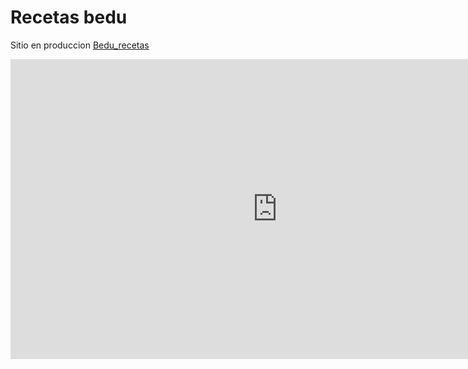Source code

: # Recetas bedu 
Sitio en produccion 
[Bedu_recetas](https://celebrated-tarsier-436784.netlify.app/ "Bedu_recetas")

<iframe width="854" height="480" src="https://www.youtube.com/watch?v=qblsKD14_ac" frameborder="0" allowfullscreen></iframe>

──────────────────────────────

▶ **Description of the task**
Transcribe every line from the records above without alteration, and leave out the images.

▶ **Answer to this problem**
Source code

: # Recetas bedu 
Sitio en produccion 
[Bedu_recetas](https://celebrated-tarsier-436784.netlify.app/ "Bedu_recetas")

<iframe width="854" height="480" src="https://www.youtube.com/watch?v=qblsKD14_ac" frameborder="0" allowfullscreen></iframe>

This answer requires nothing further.